AIM OF THE EXERCISE: Reproduce the records exactly, but not the pictures.

Saved entries:
^^^^^^^^

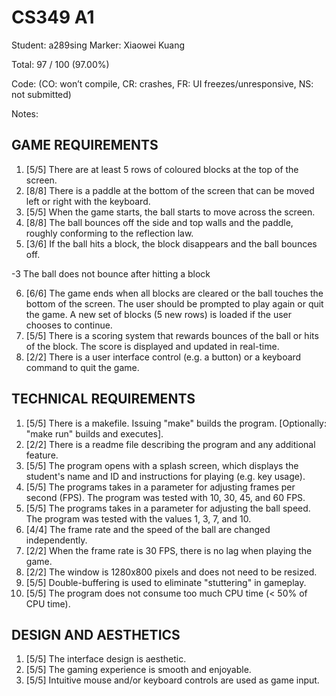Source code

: # CS349 A1
Student: a289sing
Marker: Xiaowei Kuang


Total: 97 / 100 (97.00%)

Code: 
(CO: won’t compile, CR: crashes, FR: UI freezes/unresponsive, NS: not submitted)


Notes:   

## GAME REQUIREMENTS

1. [5/5] There are at least 5 rows of coloured blocks at the top of the screen.
2. [8/8] There is a paddle at the bottom of the screen that can be moved left or right with the keyboard.
3. [5/5] When the game starts, the ball starts to move across the screen.
4. [8/8] The ball bounces off the side and top walls and the paddle, roughly conforming to the reflection law.
5. [3/6] If the ball hits a block, the block disappears and the ball bounces off.

-3 The ball does not bounce after hitting a block

6. [6/6] The game ends when all blocks are cleared or the ball touches the bottom of the screen. The user should be prompted to play again or quit the game. A new set of blocks (5 new rows) is loaded if the user chooses to continue.
7. [5/5] There is a scoring system that rewards bounces of the ball or hits of the block. The score is displayed and updated in real-time.
8. [2/2] There is a user interface control (e.g. a button) or a keyboard command to quit the game.
## TECHNICAL REQUIREMENTS
1. [5/5] There is a makefile. Issuing "make" builds the program. [Optionally: "make run" builds and executes].
2. [2/2] There is a readme file describing the program and any additional feature.
3. [5/5] The program opens with a splash screen, which displays the student's name and ID and instructions for playing (e.g. key usage).
4. [5/5] The programs takes in a parameter for adjusting frames per second (FPS). The program was tested with 10, 30, 45, and 60 FPS.
5. [5/5] The programs takes in a parameter for adjusting the ball speed. The program was tested with the values 1, 3, 7, and 10.
6. [4/4] The frame rate and the speed of the ball are changed independently.
7. [2/2] When the frame rate is 30 FPS, there is no lag when playing the game.
8. [2/2] The window is 1280x800 pixels and does not need to be resized.
9. [5/5] Double-buffering is used to eliminate "stuttering" in gameplay.
10. [5/5] The program does not consume too much CPU time (< 50% of CPU time).
## DESIGN AND AESTHETICS
1. [5/5] The interface design is aesthetic.
2. [5/5] The gaming experience is smooth and enjoyable.
3. [5/5] Intuitive mouse and/or keyboard controls are used as game input.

^^^^^^^^

RESULT BELOW:
Source code

: # CS349 A1
Student: a289sing
Marker: Xiaowei Kuang


Total: 97 / 100 (97.00%)

Code: 
(CO: won’t compile, CR: crashes, FR: UI freezes/unresponsive, NS: not submitted)


Notes:   

## GAME REQUIREMENTS

1. [5/5] There are at least 5 rows of coloured blocks at the top of the screen.
2. [8/8] There is a paddle at the bottom of the screen that can be moved left or right with the keyboard.
3. [5/5] When the game starts, the ball starts to move across the screen.
4. [8/8] The ball bounces off the side and top walls and the paddle, roughly conforming to the reflection law.
5. [3/6] If the ball hits a block, the block disappears and the ball bounces off.

-3 The ball does not bounce after hitting a block

6. [6/6] The game ends when all blocks are cleared or the ball touches the bottom of the screen. The user should be prompted to play again or quit the game. A new set of blocks (5 new rows) is loaded if the user chooses to continue.
7. [5/5] There is a scoring system that rewards bounces of the ball or hits of the block. The score is displayed and updated in real-time.
8. [2/2] There is a user interface control (e.g. a button) or a keyboard command to quit the game.
## TECHNICAL REQUIREMENTS
1. [5/5] There is a makefile. Issuing "make" builds the program. [Optionally: "make run" builds and executes].
2. [2/2] There is a readme file describing the program and any additional feature.
3. [5/5] The program opens with a splash screen, which displays the student's name and ID and instructions for playing (e.g. key usage).
4. [5/5] The programs takes in a parameter for adjusting frames per second (FPS). The program was tested with 10, 30, 45, and 60 FPS.
5. [5/5] The programs takes in a parameter for adjusting the ball speed. The program was tested with the values 1, 3, 7, and 10.
6. [4/4] The frame rate and the speed of the ball are changed independently.
7. [2/2] When the frame rate is 30 FPS, there is no lag when playing the game.
8. [2/2] The window is 1280x800 pixels and does not need to be resized.
9. [5/5] Double-buffering is used to eliminate "stuttering" in gameplay.
10. [5/5] The program does not consume too much CPU time (< 50% of CPU time).
## DESIGN AND AESTHETICS
1. [5/5] The interface design is aesthetic.
2. [5/5] The gaming experience is smooth and enjoyable.
3. [5/5] Intuitive mouse and/or keyboard controls are used as game input.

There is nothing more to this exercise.